そして、「病気」のとき、「病気」というのは、外面の病気だけではありませんよね、内面にも病を抱える人はたくさんいらっしゃいます。ほんとうにストレスの多い社会にあって、もう、それを打ち明けることもできない状態で苦しんでいる人もいらっしゃいますね。もちろん心療内科にもかかれる人もいらっしゃいますが、それもできない、自分自身の心の病をかかえながら生活している人も数多くいらっしゃいます。そのような人たちのことを指しているのではないかな、と思います。

そして、最後に「牢」にいる人、すなわち、自分の考えに縛られている人のことを指しているのではないかなと思います。
今、新しい教育のなかで、子どもたちに教えるにあたっての「協働性」というものがあります。みんなそれぞれもっているいいものがあるので、それを集めながらよりよい社会をつくっていくための教育を行うというのが、今の教育の内容になっています。ですので、子どもたちは、自分の特技があったり、不得意な部分があったりするのだけれど、周りの人と助け合いながら、その中で自分自身を出していきましょう、とか、自分の意見を主張するだけでなく、相手の話をよく聞きましょうということから発表形式の授業スタイルが増えてきています。そうすると、自分の考えをわぁっと言うと、周りの人がひいてしまうということがある――そういうことを子どもたちは経験しながら、「じゃあ、もうちょっと言い方を変えたらいいのかな」とか、「自分の意見を抑えて、相手に合わせてみようかな」ということを授業の中で体験していく。そういうなか、まさに自分の考えに縛られている、自己主張が強すぎるために周りのひととうまくいかないという人もたくさんいるのではないかなと思います。

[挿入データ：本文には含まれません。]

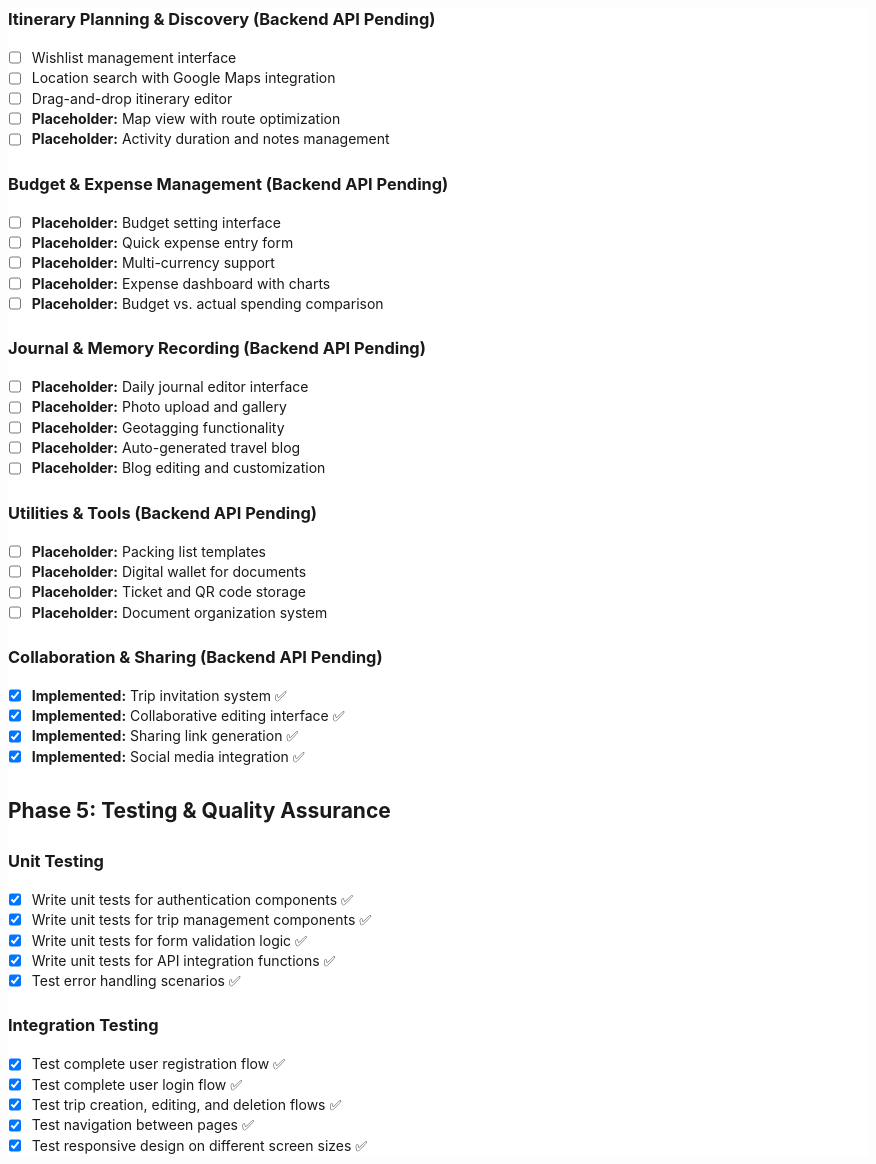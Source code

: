 ### Itinerary Planning & Discovery (Backend API Pending)
- [ ] Wishlist management interface
- [ ] Location search with Google Maps integration
- [ ] Drag-and-drop itinerary editor
- [ ] **Placeholder:** Map view with route optimization
- [ ] **Placeholder:** Activity duration and notes management

### Budget & Expense Management (Backend API Pending)
- [ ] **Placeholder:** Budget setting interface
- [ ] **Placeholder:** Quick expense entry form
- [ ] **Placeholder:** Multi-currency support
- [ ] **Placeholder:** Expense dashboard with charts
- [ ] **Placeholder:** Budget vs. actual spending comparison

### Journal & Memory Recording (Backend API Pending)
- [ ] **Placeholder:** Daily journal editor interface
- [ ] **Placeholder:** Photo upload and gallery
- [ ] **Placeholder:** Geotagging functionality
- [ ] **Placeholder:** Auto-generated travel blog
- [ ] **Placeholder:** Blog editing and customization

### Utilities & Tools (Backend API Pending)
- [ ] **Placeholder:** Packing list templates
- [ ] **Placeholder:** Digital wallet for documents
- [ ] **Placeholder:** Ticket and QR code storage
- [ ] **Placeholder:** Document organization system

### Collaboration & Sharing (Backend API Pending)
- [x] **Implemented:** Trip invitation system ✅
- [x] **Implemented:** Collaborative editing interface ✅
- [x] **Implemented:** Sharing link generation ✅
- [x] **Implemented:** Social media integration ✅

## Phase 5: Testing & Quality Assurance

### Unit Testing
- [x] Write unit tests for authentication components ✅
- [x] Write unit tests for trip management components ✅
- [x] Write unit tests for form validation logic ✅
- [x] Write unit tests for API integration functions ✅
- [x] Test error handling scenarios ✅

### Integration Testing
- [x] Test complete user registration flow ✅
- [x] Test complete user login flow ✅
- [x] Test trip creation, editing, and deletion flows ✅
- [x] Test navigation between pages ✅
- [x] Test responsive design on different screen sizes ✅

つまり、イエスさまが言われている「最も小さい者」とは、愛に飢えていたり、心が飢えていたり、身も心も疲れていて、頼れる人もいない孤独な状態にあって、外面だけでなく内面も病を抱えていて、自分の考えに縛られている人たち――そういう人たちが、イエスさまの時代の人だけでなく、今の私たちが生きる時代に大勢いるということです。もしかして、私たちもそのひとりかもしれません。その小さい者のなかにイエス・キリストを見つけていくということを、私たちは大切にしなくてはならないのではないかと思います。

私たちの中にもイエスさまがいる

そして、私たちの中にもイエスさまがいらっしゃるということを実感していきましょう。
それはまさにご聖体拝領の中で、イエスさまが私たちの中に来てくださる、いらっしゃる、お越しくださるということ―――コロナのことがあってほんとにミサが公開できなくて、(再開されたとき)久しぶりに聖体をいただいたときの感動をもう一回思い出していくということはほんとうにだいじだと思いますね。
イエスさまが私たちの中にいらっしゃる、私たちと一緒にいてくださる、その強い思いというか、その感覚はとても大事なことだと思います。私たちの心も体も強くしてくれるのではないかなと思います。

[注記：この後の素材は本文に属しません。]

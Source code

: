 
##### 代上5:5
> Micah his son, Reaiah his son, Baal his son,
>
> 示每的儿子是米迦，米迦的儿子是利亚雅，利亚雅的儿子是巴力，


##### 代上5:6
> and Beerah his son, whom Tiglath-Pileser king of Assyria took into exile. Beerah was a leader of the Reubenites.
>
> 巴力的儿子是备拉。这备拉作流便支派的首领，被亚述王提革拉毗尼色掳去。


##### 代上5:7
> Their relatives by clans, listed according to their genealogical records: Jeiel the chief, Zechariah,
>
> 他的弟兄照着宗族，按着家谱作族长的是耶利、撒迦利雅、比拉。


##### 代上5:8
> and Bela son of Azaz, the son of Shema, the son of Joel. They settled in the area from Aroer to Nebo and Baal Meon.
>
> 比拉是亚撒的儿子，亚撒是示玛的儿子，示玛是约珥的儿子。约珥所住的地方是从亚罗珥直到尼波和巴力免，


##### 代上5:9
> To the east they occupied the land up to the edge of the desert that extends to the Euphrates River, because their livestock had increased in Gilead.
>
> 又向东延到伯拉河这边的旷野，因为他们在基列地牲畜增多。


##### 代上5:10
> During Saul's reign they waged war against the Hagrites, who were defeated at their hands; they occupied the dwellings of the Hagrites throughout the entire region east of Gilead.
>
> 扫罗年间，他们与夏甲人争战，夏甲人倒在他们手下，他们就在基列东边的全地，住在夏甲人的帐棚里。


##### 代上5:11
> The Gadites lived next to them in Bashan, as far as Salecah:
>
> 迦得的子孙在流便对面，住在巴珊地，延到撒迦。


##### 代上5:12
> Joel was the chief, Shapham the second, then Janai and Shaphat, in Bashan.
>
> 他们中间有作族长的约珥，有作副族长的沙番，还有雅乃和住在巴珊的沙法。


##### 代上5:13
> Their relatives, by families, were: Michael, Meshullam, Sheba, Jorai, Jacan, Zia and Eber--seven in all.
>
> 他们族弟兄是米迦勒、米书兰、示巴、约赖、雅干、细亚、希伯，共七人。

そして、まさに、この待降節は、その幼子イエスさまをお迎えするための期間になっています。では、そのイエスさまをお迎えするために、私たちがどのような気持ちでお迎えしたらよいのかなと考えたときに、「人のいのちも、ものも、両手でいただきなさい」というシスター渡辺和子さんのことばを思い出しました。
最後にご紹介したいと思います。

心をこめて、毎日をていねいに生きる

相田みつおさんが、「現代版禅問答」と題して、書いていらっしゃいます。
 「ほとけさまの教えとはなんですか?」
 ゆうびん屋さんが困らないようにね
 手紙のあて名をわかりやすく 正確に書くことだよ
 「なんだ、そんなあたりまえのことですか」
 そうだよ、そのあたりまえのことを
 こころをこめて実行してゆくことだよ
 この、「あたりまえのこと」、時には「つまらないこと」を、
 心をこめて実行することの大切さが、最近、忘れられています。
そして、この実行こそが、人を美しくするのです。                    

〈中略〉

そんな中で、私は最近、一つの言葉に出会いました。

 「人のいのちも、ものも、両手でいただきなさい」

卒業証書や賞状をいただく時、私たちは両手でいただきます。赤ちゃんを抱く時も、両手で抱き上げるでしょう。そこには、“ていねいさ”があります。スピード、合理性を重んじる世の中で、私たちは自分や他人のいのち、ものを“ぞんざい”に扱うようになってきてはいないでしょうか。両手でいただく心が失われ、“片手で”いのちと接し、ものを受け渡しするのに馴れてしまったようです。

渡辺和子著『面倒だから、しよう』より
渡辺和子さんの本から拝借させていただきましたけれども、「人のいのちも、ものも、両手でいただきなさい」……私たちもご聖体を両手でいただきますよね。その感覚をつねにだいじにするということは、この待降節を過ごす一つのヒントになるのではないかなと思います。フランシスコがすべての人の命の中、すべての生き物の中に、すべてのいのちの中に神さまの姿を見たように、私たちも隣にいる人、周りの人、家族、友人、もしかしたら嫌いな人、嫌な上司の中にも神さまの姿を見ていくことがだいじだと思います。そして、その人たちとかかわるときになによりも、“ていねいさ”が大切です。両手でものをいただくように、その人とのかかわりをていねいに過ごしていくこと、それが、まさにイエスさまをお迎えする私たちの心の準備につながっていくのではないでしょうか。
最後に、マザー・テレサのことばをもって終わりたいと思います。

クリスマスの日

 私たちは
 か弱く、貧しく、

幼い乳飲み子としてのイエス様を見ます。
彼は、愛し、愛されるために来られました。
私たちは今日の世界で、どのようにして
イエス様を愛することができるのでしょうか?
私の夫に、私の妻に、
私の子どもたちに、
私の兄弟や姉妹に、
私の周りの人たちに、
そして貧しい人たちの中におられるイエス様を、
愛することによってできるのです。
さあ、ベツレヘムの
貧しい飼い葉桶の周りに集いましょう。
そして、私たちが日々出会う
すべての人の中におられるイエス様を
愛することを固く決心しましょう。

マザー・テレサ
ということで、皆さんどうぞ、このような気持ちで待降節を過ごして、よりよい主のご降誕をお迎えいただければと思います。